→ Work request: Set down the records exactly, and omit any image found in them.

Data extracted from a collection
◆ ◆ ◆

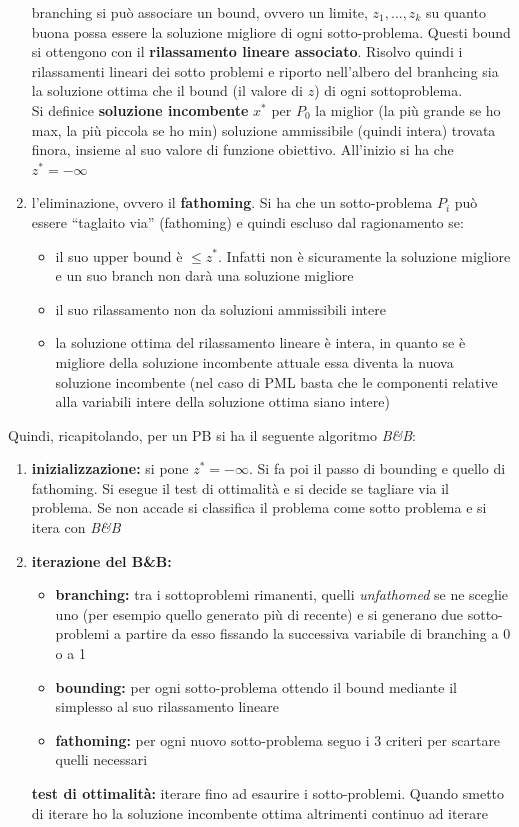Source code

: \documentclass[a4paper,12pt, oneside]{book}
\begin{document}
\begin{enumerate}
  branching si può associare un bound, ovvero un limite,
  $z_1,\ldots,z_k$ su quanto buona possa essere la soluzione migliore
  di ogni sotto-problema. Questi bound si ottengono con il
  \textbf{rilassamento lineare associato}. Risolvo quindi i
  rilassamenti lineari dei sotto problemi e riporto nell'albero del
  branhcing sia la soluzione ottima che il bound (il valore di $z$) di
  ogni sottoproblema.\\
  Si definice \textbf{soluzione incombente} $x^*$ per $P_0$ la miglior (la
  più grande se ho max, la più piccola se ho min)   soluzione
  ammissibile (quindi intera) trovata finora, insieme al suo valore
  di funzione obiettivo. All'inizio si ha che $z^*=-\infty$
  \item l'eliminazione, ovvero il \textbf{fathoming}. Si ha che un
  sotto-problema $P_i$ può essere ``taglaito via'' (fathoming) e
  quindi escluso dal ragionamento se:
  \begin{itemize}
    \item il suo upper bound è $\leq z^*$. Infatti non è sicuramente
    la soluzione migliore e un suo branch non darà una soluzione
    migliore
    \item il suo rilassamento non da soluzioni ammissibili intere
    \item la soluzione ottima del rilassamento lineare è intera, in
    quanto se è migliore della soluzione incombente attuale essa
    diventa la nuova soluzione incombente (nel caso di PML basta che
    le componenti relative alla variabili intere della soluzione
    ottima siano intere)
  \end{itemize}
\end{enumerate}
Quindi, ricapitolando, per un PB si ha il seguente algoritmo
\textit{B\&B}:
\begin{shaded}
  \begin{enumerate}
    \item \textbf{inizializzazione:} si pone $z^*=-\infty$. Si fa poi
    il passo di bounding e quello di fathoming. Si esegue il test di
    ottimalità e si decide se tagliare via il problema. Se non accade
    si classifica il problema come sotto problema e si itera con
    \textit{B\&B}
    \item \textbf{iterazione del B\&B:}
    \begin{itemize}
      \item \textbf{branching:} tra i sottoproblemi rimanenti, quelli
      \textit{unfathomed} se ne sceglie uno (per esempio quello
      generato più di recente) e si generano due sotto-problemi a
      partire da esso fissando la successiva variabile di branching a
      0 o a 1
      \item \textbf{bounding:} per ogni sotto-problema ottendo il
      bound mediante il simplesso al suo rilassamento lineare
      \item \textbf{fathoming:} per ogni nuovo sotto-problema seguo i
      3 criteri per scartare quelli necessari
    \end{itemize}
    \textbf{test di ottimalità:} iterare fino ad esaurire i
    sotto-problemi. Quando smetto di iterare ho la soluzione
    incombente ottima altrimenti continuo ad iterare
  \end{enumerate}
\end{shaded}
\end{document}
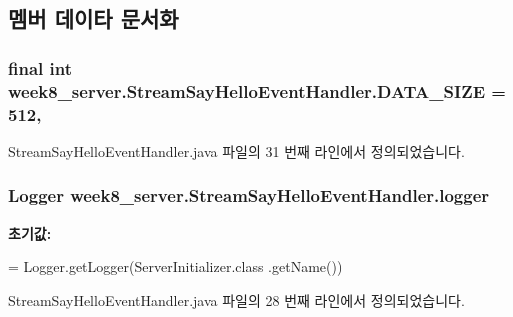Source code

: \subsection{멤버 데이타 문서화}
\hypertarget{classweek8__server_1_1_stream_say_hello_event_handler_aaaadade47c5c1093fa1b82e876039036}{
\subsubsection[{D\-A\-T\-A\-\_\-\-S\-I\-Z\-E}]{\setlength{\rightskip}{0pt plus 5cm}final int week8\-\_\-server.\-Stream\-Say\-Hello\-Event\-Handler.\-D\-A\-T\-A\-\_\-\-S\-I\-Z\-E = 512\hspace{0.3cm}{\ttfamily [static]}, {\ttfamily [private]}}}\label{classweek8__server_1_1_stream_say_hello_event_handler_aaaadade47c5c1093fa1b82e876039036}


Stream\-Say\-Hello\-Event\-Handler.\-java 파일의 31 번째 라인에서 정의되었습니다.

\hypertarget{classweek8__server_1_1_stream_say_hello_event_handler_a68c45171ab9184973fa32d5b18f1fc70}{
\subsubsection[{logger}]{\setlength{\rightskip}{0pt plus 5cm}Logger week8\-\_\-server.\-Stream\-Say\-Hello\-Event\-Handler.\-logger\hspace{0.3cm}{\ttfamily [static]}}}\label{classweek8__server_1_1_stream_say_hello_event_handler_a68c45171ab9184973fa32d5b18f1fc70}
{\bfseries 초기값\-:}
\begin{DoxyCode}
= Logger.getLogger(ServerInitializer.class
            .getName())
\end{DoxyCode}


Stream\-Say\-Hello\-Event\-Handler.\-java 파일의 28 번째 라인에서 정의되었습니다.

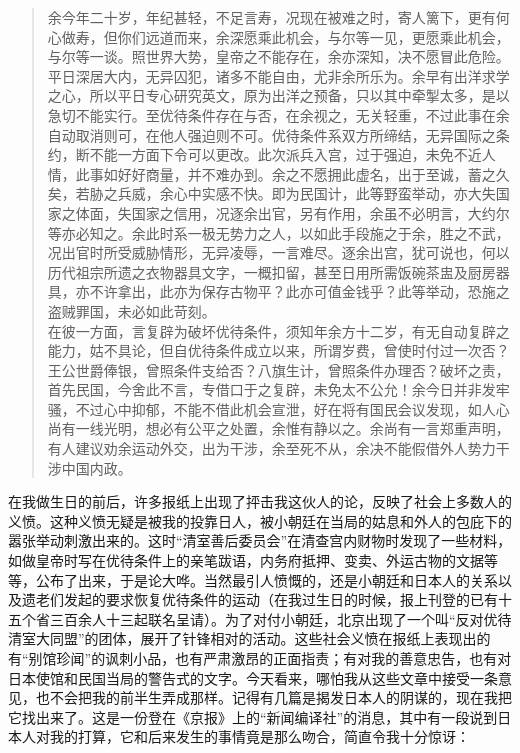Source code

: \begin{quote}
	余今年二十岁，年纪甚轻，不足言寿，况现在被难之时，寄人篱下，更有何心做寿，但你们远道而来，余深愿乘此机会，与尔等一见，更愿乘此机会，与尔等一谈。照世界大势，皇帝之不能存在，余亦深知，决不愿冒此危险。平日深居大内，无异囚犯，诸多不能自由，尤非余所乐为。余早有出洋求学之心，所以平日专心研究英文，原为出洋之预备，只以其中牵掣太多，是以急切不能实行。至优待条件存在与否，在余视之，无关轻重，不过此事在余自动取消则可，在他人强迫则不可。优待条件系双方所缔结，无异国际之条约，断不能一方面下令可以更改。此次派兵入宫，过于强迫，未免不近人情，此事如好好商量，并不难办到。余之不愿拥此虚名，出于至诚，蓄之久矣，若胁之兵威，余心中实感不快。即为民国计，此等野蛮举动，亦大失国家之体面，失国家之信用，况逐余出官，另有作用，余虽不必明言，大约尔等亦必知之。余此时系一极无势力之人，以如此手段施之于余，胜之不武，况出官时所受威胁情形，无异凌辱，一言难尽。逐余出宫，犹可说也，何以历代祖宗所遗之衣物器具文字，一概扣留，甚至日用所需饭碗茶盅及厨房器具，亦不许拿出，此亦为保存古物平？此亦可值金钱乎？此等举动，恐施之盗贼罪国，未必如此苛刻。\\

在彼一方面，言复辟为破坏优待条件，须知年余方十二岁，有无自动复辟之能力，姑不具论，但自优待条件成立以来，所谓岁费，曾使时付过一次否？王公世爵俸银，曾照条件支给否？八旗生计，曾照条件办理否？破坏之责，首先民国，今舍此不言，专借口于之复辟，未免太不公允！余今日并非发牢骚，不过心中抑郁，不能不借此机会宣泄，好在将有国民会议发现，如人心尚有一线光明，想必有公平之处置，余惟有静以之。余尚有一言郑重声明，有人建议劝余运动外交，出为干涉，余至死不从，余决不能假借外人势力干涉中国内政。\\
\end{quote}

在我做生日的前后，许多报纸上出现了抨击我这伙人的论，反映了社会上多数人的义愤。这种义愤无疑是被我的投靠日人，被小朝廷在当局的姑息和外人的包庇下的嚣张举动刺激出来的。这时“清室善后委员会”在清查宫内财物时发现了一些材料，如做皇帝时写在优待条件上的亲笔跋语，内务府抵押、变卖、外运古物的文据等等，公布了出来，于是论大哗。当然最引人愤慨的，还是小朝廷和日本人的关系以及遗老们发起的要求恢复优待条件的运动（在我过生日的时候，报上刊登的已有十五个省三百余人十三起联名呈请）。为了对付小朝廷，北京出现了一个叫“反对优待清室大同盟”的团体，展开了针锋相对的活动。这些社会义愤在报纸上表现出的有“别馆珍闻”的讽刺小品，也有严肃激昂的正面指责；有对我的善意忠告，也有对日本使馆和民国当局的警告式的文字。今天看来，哪怕我从这些文章中接受一条意见，也不会把我的前半生弄成那样。记得有几篇是揭发日本人的阴谋的，现在我把它找出来了。这是一份登在《京报》上的“新闻编译社”的消息，其中有一段说到日本人对我的打算，它和后来发生的事情竟是那么吻合，简直令我十分惊讶：\\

◆ ◆ ◆

→ Response box:
Source code

: \documentclass[a4paper,12pt, oneside]{book}
\begin{document}
\begin{enumerate}
  branching si può associare un bound, ovvero un limite,
  $z_1,\ldots,z_k$ su quanto buona possa essere la soluzione migliore
  di ogni sotto-problema. Questi bound si ottengono con il
  \textbf{rilassamento lineare associato}. Risolvo quindi i
  rilassamenti lineari dei sotto problemi e riporto nell'albero del
  branhcing sia la soluzione ottima che il bound (il valore di $z$) di
  ogni sottoproblema.\\
  Si definice \textbf{soluzione incombente} $x^*$ per $P_0$ la miglior (la
  più grande se ho max, la più piccola se ho min)   soluzione
  ammissibile (quindi intera) trovata finora, insieme al suo valore
  di funzione obiettivo. All'inizio si ha che $z^*=-\infty$
  \item l'eliminazione, ovvero il \textbf{fathoming}. Si ha che un
  sotto-problema $P_i$ può essere ``taglaito via'' (fathoming) e
  quindi escluso dal ragionamento se:
  \begin{itemize}
    \item il suo upper bound è $\leq z^*$. Infatti non è sicuramente
    la soluzione migliore e un suo branch non darà una soluzione
    migliore
    \item il suo rilassamento non da soluzioni ammissibili intere
    \item la soluzione ottima del rilassamento lineare è intera, in
    quanto se è migliore della soluzione incombente attuale essa
    diventa la nuova soluzione incombente (nel caso di PML basta che
    le componenti relative alla variabili intere della soluzione
    ottima siano intere)
  \end{itemize}
\end{enumerate}
Quindi, ricapitolando, per un PB si ha il seguente algoritmo
\textit{B\&B}:
\begin{shaded}
  \begin{enumerate}
    \item \textbf{inizializzazione:} si pone $z^*=-\infty$. Si fa poi
    il passo di bounding e quello di fathoming. Si esegue il test di
    ottimalità e si decide se tagliare via il problema. Se non accade
    si classifica il problema come sotto problema e si itera con
    \textit{B\&B}
    \item \textbf{iterazione del B\&B:}
    \begin{itemize}
      \item \textbf{branching:} tra i sottoproblemi rimanenti, quelli
      \textit{unfathomed} se ne sceglie uno (per esempio quello
      generato più di recente) e si generano due sotto-problemi a
      partire da esso fissando la successiva variabile di branching a
      0 o a 1
      \item \textbf{bounding:} per ogni sotto-problema ottendo il
      bound mediante il simplesso al suo rilassamento lineare
      \item \textbf{fathoming:} per ogni nuovo sotto-problema seguo i
      3 criteri per scartare quelli necessari
    \end{itemize}
    \textbf{test di ottimalità:} iterare fino ad esaurire i
    sotto-problemi. Quando smetto di iterare ho la soluzione
    incombente ottima altrimenti continuo ad iterare
  \end{enumerate}
\end{shaded}
\end{document}
Source code

: \subsection{멤버 데이타 문서화}
\hypertarget{classweek8__server_1_1_stream_say_hello_event_handler_aaaadade47c5c1093fa1b82e876039036}{
\subsubsection[{D\-A\-T\-A\-\_\-\-S\-I\-Z\-E}]{\setlength{\rightskip}{0pt plus 5cm}final int week8\-\_\-server.\-Stream\-Say\-Hello\-Event\-Handler.\-D\-A\-T\-A\-\_\-\-S\-I\-Z\-E = 512\hspace{0.3cm}{\ttfamily [static]}, {\ttfamily [private]}}}\label{classweek8__server_1_1_stream_say_hello_event_handler_aaaadade47c5c1093fa1b82e876039036}


Stream\-Say\-Hello\-Event\-Handler.\-java 파일의 31 번째 라인에서 정의되었습니다.

\hypertarget{classweek8__server_1_1_stream_say_hello_event_handler_a68c45171ab9184973fa32d5b18f1fc70}{
\subsubsection[{logger}]{\setlength{\rightskip}{0pt plus 5cm}Logger week8\-\_\-server.\-Stream\-Say\-Hello\-Event\-Handler.\-logger\hspace{0.3cm}{\ttfamily [static]}}}\label{classweek8__server_1_1_stream_say_hello_event_handler_a68c45171ab9184973fa32d5b18f1fc70}
{\bfseries 초기값\-:}
\begin{DoxyCode}
= Logger.getLogger(ServerInitializer.class
            .getName())
\end{DoxyCode}


Stream\-Say\-Hello\-Event\-Handler.\-java 파일의 28 번째 라인에서 정의되었습니다.

Source code

: \begin{quote}
	余今年二十岁，年纪甚轻，不足言寿，况现在被难之时，寄人篱下，更有何心做寿，但你们远道而来，余深愿乘此机会，与尔等一见，更愿乘此机会，与尔等一谈。照世界大势，皇帝之不能存在，余亦深知，决不愿冒此危险。平日深居大内，无异囚犯，诸多不能自由，尤非余所乐为。余早有出洋求学之心，所以平日专心研究英文，原为出洋之预备，只以其中牵掣太多，是以急切不能实行。至优待条件存在与否，在余视之，无关轻重，不过此事在余自动取消则可，在他人强迫则不可。优待条件系双方所缔结，无异国际之条约，断不能一方面下令可以更改。此次派兵入宫，过于强迫，未免不近人情，此事如好好商量，并不难办到。余之不愿拥此虚名，出于至诚，蓄之久矣，若胁之兵威，余心中实感不快。即为民国计，此等野蛮举动，亦大失国家之体面，失国家之信用，况逐余出官，另有作用，余虽不必明言，大约尔等亦必知之。余此时系一极无势力之人，以如此手段施之于余，胜之不武，况出官时所受威胁情形，无异凌辱，一言难尽。逐余出宫，犹可说也，何以历代祖宗所遗之衣物器具文字，一概扣留，甚至日用所需饭碗茶盅及厨房器具，亦不许拿出，此亦为保存古物平？此亦可值金钱乎？此等举动，恐施之盗贼罪国，未必如此苛刻。\\

在彼一方面，言复辟为破坏优待条件，须知年余方十二岁，有无自动复辟之能力，姑不具论，但自优待条件成立以来，所谓岁费，曾使时付过一次否？王公世爵俸银，曾照条件支给否？八旗生计，曾照条件办理否？破坏之责，首先民国，今舍此不言，专借口于之复辟，未免太不公允！余今日并非发牢骚，不过心中抑郁，不能不借此机会宣泄，好在将有国民会议发现，如人心尚有一线光明，想必有公平之处置，余惟有静以之。余尚有一言郑重声明，有人建议劝余运动外交，出为干涉，余至死不从，余决不能假借外人势力干涉中国内政。\\
\end{quote}

在我做生日的前后，许多报纸上出现了抨击我这伙人的论，反映了社会上多数人的义愤。这种义愤无疑是被我的投靠日人，被小朝廷在当局的姑息和外人的包庇下的嚣张举动刺激出来的。这时“清室善后委员会”在清查宫内财物时发现了一些材料，如做皇帝时写在优待条件上的亲笔跋语，内务府抵押、变卖、外运古物的文据等等，公布了出来，于是论大哗。当然最引人愤慨的，还是小朝廷和日本人的关系以及遗老们发起的要求恢复优待条件的运动（在我过生日的时候，报上刊登的已有十五个省三百余人十三起联名呈请）。为了对付小朝廷，北京出现了一个叫“反对优待清室大同盟”的团体，展开了针锋相对的活动。这些社会义愤在报纸上表现出的有“别馆珍闻”的讽刺小品，也有严肃激昂的正面指责；有对我的善意忠告，也有对日本使馆和民国当局的警告式的文字。今天看来，哪怕我从这些文章中接受一条意见，也不会把我的前半生弄成那样。记得有几篇是揭发日本人的阴谋的，现在我把它找出来了。这是一份登在《京报》上的“新闻编译社”的消息，其中有一段说到日本人对我的打算，它和后来发生的事情竟是那么吻合，简直令我十分惊讶：\\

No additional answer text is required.